Evaluation of sequential solvent and thermal extraction followed by analytical pyrolysis for chemical characterization of carbonaceous particulate matter

A stepwise analytical protocol is presented for recognition of uncharacterized organic chemical entities comprising carbonaceous air particulate matter (PM). In this method, thermal treatment of PM samples starts with thermal extraction (TE) using temperatures below 300 °C to evolve volatile low molecular weight (LMW) chemicals followed by pyrolysis (Py) of non-volatile high molecular weight (HMW) compounds to yield signature patterns of their decomposition products. Both volatile species and pyrolyzed products are characterized using gas chromatography (GC) with a mass spectrometric (MS) detection. The efficacy of sequential TE (at 200 and 300 °C) and Py (at 400, 500, 600, 700, 800, 900 and 1000 °C) was demonstrated on a defined mixture of LMW species and non-volatile polystyrene, a model HMW compound.
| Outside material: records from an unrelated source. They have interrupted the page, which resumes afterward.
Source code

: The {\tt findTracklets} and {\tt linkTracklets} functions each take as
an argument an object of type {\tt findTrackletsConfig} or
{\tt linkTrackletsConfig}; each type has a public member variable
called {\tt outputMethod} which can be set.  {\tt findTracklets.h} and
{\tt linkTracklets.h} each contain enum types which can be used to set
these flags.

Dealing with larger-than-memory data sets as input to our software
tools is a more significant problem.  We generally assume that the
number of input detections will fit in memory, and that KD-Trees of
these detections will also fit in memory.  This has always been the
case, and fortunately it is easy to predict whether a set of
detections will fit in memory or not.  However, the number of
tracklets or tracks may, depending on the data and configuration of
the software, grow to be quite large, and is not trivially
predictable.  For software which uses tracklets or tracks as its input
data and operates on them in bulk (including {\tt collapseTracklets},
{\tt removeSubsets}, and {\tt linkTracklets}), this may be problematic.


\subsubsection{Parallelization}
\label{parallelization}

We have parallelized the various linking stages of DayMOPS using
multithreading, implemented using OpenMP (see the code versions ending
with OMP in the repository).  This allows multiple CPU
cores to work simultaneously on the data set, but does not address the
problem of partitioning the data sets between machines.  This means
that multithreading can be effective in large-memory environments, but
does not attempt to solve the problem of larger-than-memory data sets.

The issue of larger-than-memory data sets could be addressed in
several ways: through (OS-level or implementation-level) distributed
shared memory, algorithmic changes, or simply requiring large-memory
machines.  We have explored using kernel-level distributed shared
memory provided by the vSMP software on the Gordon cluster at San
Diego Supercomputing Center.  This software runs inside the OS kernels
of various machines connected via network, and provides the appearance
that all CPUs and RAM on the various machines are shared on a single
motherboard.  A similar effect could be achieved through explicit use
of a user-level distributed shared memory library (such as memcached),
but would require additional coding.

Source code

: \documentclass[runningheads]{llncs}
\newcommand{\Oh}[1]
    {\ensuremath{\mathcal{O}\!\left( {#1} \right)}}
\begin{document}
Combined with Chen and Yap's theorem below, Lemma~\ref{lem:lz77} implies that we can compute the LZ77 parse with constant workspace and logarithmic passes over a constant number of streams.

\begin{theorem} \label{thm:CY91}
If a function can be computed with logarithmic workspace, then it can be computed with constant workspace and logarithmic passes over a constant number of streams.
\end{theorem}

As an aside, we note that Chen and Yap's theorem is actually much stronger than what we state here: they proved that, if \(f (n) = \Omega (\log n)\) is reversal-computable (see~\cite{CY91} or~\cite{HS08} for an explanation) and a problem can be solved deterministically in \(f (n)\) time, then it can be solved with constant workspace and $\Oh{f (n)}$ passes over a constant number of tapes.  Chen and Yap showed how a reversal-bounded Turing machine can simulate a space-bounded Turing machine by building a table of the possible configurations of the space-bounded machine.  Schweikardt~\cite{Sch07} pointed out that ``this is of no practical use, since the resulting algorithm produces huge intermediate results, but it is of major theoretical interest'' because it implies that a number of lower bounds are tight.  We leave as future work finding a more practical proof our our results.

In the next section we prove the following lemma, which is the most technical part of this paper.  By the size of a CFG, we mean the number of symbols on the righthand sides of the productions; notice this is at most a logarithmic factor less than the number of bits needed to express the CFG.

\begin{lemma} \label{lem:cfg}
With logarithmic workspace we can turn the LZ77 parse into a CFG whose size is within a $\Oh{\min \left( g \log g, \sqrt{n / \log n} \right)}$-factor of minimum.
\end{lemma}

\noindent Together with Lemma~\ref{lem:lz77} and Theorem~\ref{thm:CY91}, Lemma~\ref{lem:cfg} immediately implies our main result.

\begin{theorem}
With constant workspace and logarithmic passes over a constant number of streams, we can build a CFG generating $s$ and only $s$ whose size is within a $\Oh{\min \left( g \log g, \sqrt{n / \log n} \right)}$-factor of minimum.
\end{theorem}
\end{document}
When a solid matrix, in a form of silica or graphite particles, was introduced to this system, we determined that a solvent extraction (SE) applied prior to a sequential TE/Py-GC/MS sample analysis was an essential step to eliminate the analyte–matrix interactions, which hindered the vaporization of LMW compounds from a solid matrix resulting in a poor TE/Py separation. This SE/TE/Py-GC/MS method was then successfully applied to PM samples representing real-world PM matrices to discover several novel features of PM composition. HMW species were observed in both water-soluble (extracts) and unextractable (solid residues after an exhaustive solvent extraction) fractions of wood smoke and urban PM. The species evolving upon pyrolysis were associated with the corresponding precursor polymers, such as oxidized fragments of lignin, polysaccharides and lipids, in wood smoke PM and non-volatile anthropogenic hydrocarbons in urban PM. The proposed sequential SE/TE/Py-GC/MS protocol is capable of revealing otherwise unobserved chemical components while providing useful information on their interactions within a complex and poorly characterized PM matrix. Signature SE/TE/Py profiles, i.e., PM “fingerprints,” provided by our approach may prove useful in source apportionment studies.